735- Ömür, o ezel sabahında
duyduğu Tanrısal neşeyi bu gece yeniden yaşadı.
Göz o secdede Tahhiyat (Selam ve iyilik isteme duası) okudu.
Kulak o kutsal nağmeyi
duyunca selam ve dualar yolladı.
Güzellerin tebessümünden
sürmeyi aşırmış.
Orada benim ay gibi keten tül
örtünmüş sevgilim yüreğimi kamış gibi çatlattı.
Geceye el çırpan Ay, o gece
sabaha kadar beklemişti.
740- Gamze okları pek hafif
olsaydı, canın değeri, bir tek buse ile olurdu.
Onunu ışığından mumun
kirpikleri ıslandı, çerağın (Işık veren alet) gözüne
kıskançlığından ak düştü.
Onun cefa yoluyla yaptığı
sitemleri gönüller hoşlukla kabul etti.
O yeşillik oldu, ben, güneş
oldum.
O bir suyolu, ben su arayan
bir bağrı yanık olmuştum.
O taze meyve topladığım gece
bostanında neler gördüğümden haberim varsa cahillerden olayım.

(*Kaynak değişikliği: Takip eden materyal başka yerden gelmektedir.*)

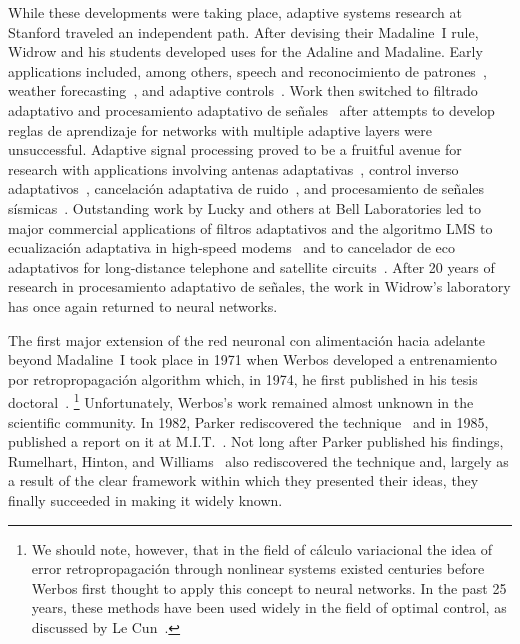 \documentclass[10pt,twocolumn]{article}
\begin{document}
While these developments were taking place, adaptive systems research at
Stanford traveled an independent path. After devising their Madaline~I rule,
Widrow and his students developed uses for the Adaline and Madaline. Early
applications included, among others, speech and reconocimiento de patrones~\cite{talbert},
weather forecasting~\cite{hu}, and adaptive controls~\cite{broom}. Work then
switched to filtrado adaptativo and procesamiento adaptativo de señales~\cite{asp} after
attempts to develop reglas de aprendizaje for networks with multiple adaptive layers
were unsuccessful. Adaptive signal processing proved to be a fruitful avenue
for research with applications involving antenas adaptativas~\cite{antenna},
control inverso adaptativos~\cite{invctrl}, cancelación adaptativa de ruido~\cite{anc},
and procesamiento de señales sísmicas~\cite{asp}. Outstanding work by Lucky and others
at Bell Laboratories led to major commercial applications of filtros adaptativos
and the algoritmo LMS to ecualización adaptativa in high-speed
modems~\cite{lucky1,lucky2} and to cancelador de eco adaptativos for long-distance
telephone and satellite circuits~\cite{sondhi}. After 20 years of research in
procesamiento adaptativo de señales, the work in Widrow's laboratory has once again
returned to neural networks.

The first major extension of the red neuronal con alimentación hacia adelante beyond Madaline~I
took place in 1971 when Werbos developed a entrenamiento por retropropagación algorithm
which, in 1974, he first published in his tesis doctoral~\cite{werbos}.%
\footnote{We should note, however, that in the field of cálculo variacional the
idea of error retropropagación through nonlinear systems existed centuries
before Werbos first thought to apply this concept to neural networks. In the
past 25 years, these methods have been used widely in the field of optimal
control, as discussed by Le Cun~\cite{lecun}.}
Unfortunately, Werbos's work remained almost unknown in the scientific
community. In 1982, Parker rediscovered the technique~\cite{parker82} and in
1985, published a report on it at M.I.T.~\cite{parker85}. Not long after Parker
published his findings, Rumelhart, Hinton, and Williams~\cite{rhw85,rhw86} also
rediscovered the technique and, largely as a result of the clear framework
within which they presented their ideas, they finally succeeded in making it
widely known.
\end{document}
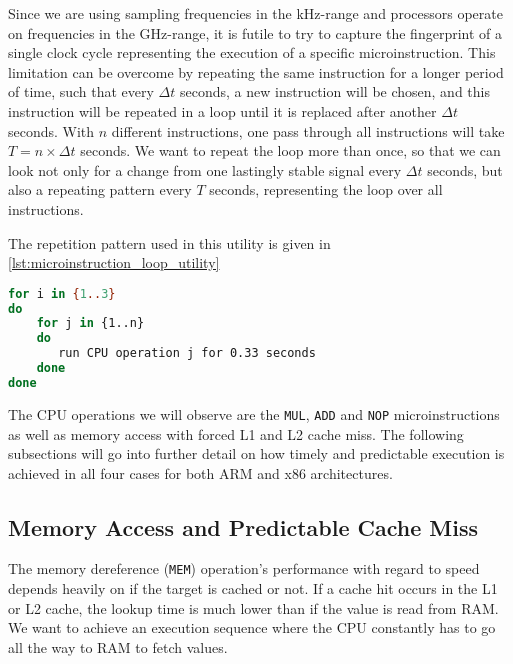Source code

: Since we are using sampling frequencies in the kHz-range and processors operate on frequencies in the GHz-range, it is futile to try to capture the fingerprint of a single clock cycle representing the execution of a specific microinstruction. 
This limitation can be overcome by repeating the same instruction for a longer period of time, such that every \(\Delta t\) seconds, a new instruction will be chosen, and this instruction will be repeated in a loop until it is replaced after another \(\Delta t\) seconds.
With \(n\) different instructions, one pass through all instructions will take \(T = n \times \Delta t\) seconds.
We want to repeat the loop more than once, so that we can look not only for a change from one lastingly stable signal every \(\Delta t\) seconds, but also a repeating pattern every \(T\) seconds, representing the loop over all instructions.

The repetition pattern used in this utility is given in \autoref{lst:microinstruction_loop_utility}

\begin{lstlisting}[language=BASH, caption={Mapping execution to the time domain: CPU operation loop utility.}, label={lst:microinstruction_loop_utility}]
for i in {1..3}
do
	for j in {1..n}
	do
	   run CPU operation j for 0.33 seconds
	done
done
\end{lstlisting}

The \gls{CPU} operations we will observe are the \texttt{MUL}, \texttt{ADD} and \texttt{NOP} microinstructions as well as memory access with forced L1 and L2 cache miss.
The following subsections will go into further detail on how timely and predictable execution is achieved in all four cases for both ARM and x86 architectures.


\subsection{Memory Access and Predictable Cache Miss}\label{chp4:subsec:MEM_operation}
The memory dereference (\texttt{MEM}) operation's performance with regard to speed depends heavily on if the target is cached or not. 
If a cache hit occurs in the L1 or L2 cache, the lookup time is much lower than if the value is read from \gls{RAM}.
We want to achieve an execution sequence where the \gls{CPU} constantly has to go all the way to RAM to fetch values.

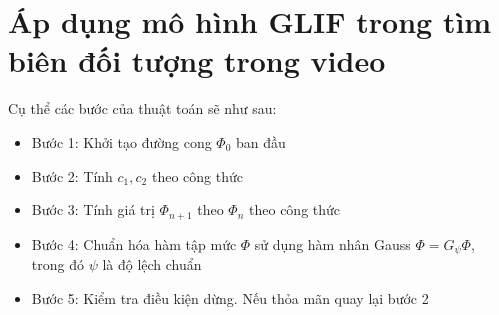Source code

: \documentclass[12pt,oneside,a4]{report}
\begin{document}
\chapter{Áp dụng mô hình GLIF trong tìm biên đối tượng trong video }
Cụ thể các bước của thuật toán sẽ như sau:
\begin{itemize}
\item Bước 1: Khởi tạo đường cong $\Phi_0$ ban đầu
\item Bước 2: Tính $c_1, c_2$ theo công thức 
\item Bước 3: Tính giá trị $\Phi_{n+1}$ theo $\Phi_{n}$ theo công thức 
\item Bước 4: Chuẩn hóa hàm tập mức $\Phi$ sử dụng hàm nhân Gauss $\Phi=G_{\psi}\Phi$, trong đó $\psi$ là độ lệch chuẩn
\item Bước 5: Kiểm tra điều kiện dừng. Nếu thỏa mãn quay lại bước 2

\end{itemize}
\end{document}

745- O yeni doğmuş Ay (Dernekteki sevgili) nurdan bir kemer bağlamıştı (Bu haliyle) gökteki taze hilal âşıklarının gözlerinde
pek sönük kalıyordu.
O kendi kendinin divanesi
idi.
Benim ona bir ilgim varsa
onun kendisine olan rağbeti on kat fazla idi.
Gecemiz çığırından
çıkmasaydı, gönül, gündüzün nasıl geleceğini sayıklayacaktı.
Eğer bu gece selamete
erebilseydik, kıyamet sabahına kadar yaşayacaktık.
O güneşler kadar parlak
geceyi pek çok arıyorum.
750- O gece, karanlık
gecelerden değildi.
Belki parlak bir gündüzdü.
O eşsiz geceye ancak Miraç
gecesi denk olabilir.
( Yüz
yıllık ömür içinde ele geçmeyen bir saadet, bir an ve bir nefeste elde
edilmiştir.)
Artık o geceden sonradır ki,
bir gönül hoşluğu bulamadım, kıyamet gecesine kadar da belki böyle mehtaplı bir
gece göremeyeceğim.
Bütün gece ah-u-vah ettiğim
onun hasretindendir.
Umarım ki o geceyi bir daha
göreyim.
Her gece güneşin hasretinden
ıstırap duyan Ay o gecenin hasretiyle bütün gece can çekiştirir.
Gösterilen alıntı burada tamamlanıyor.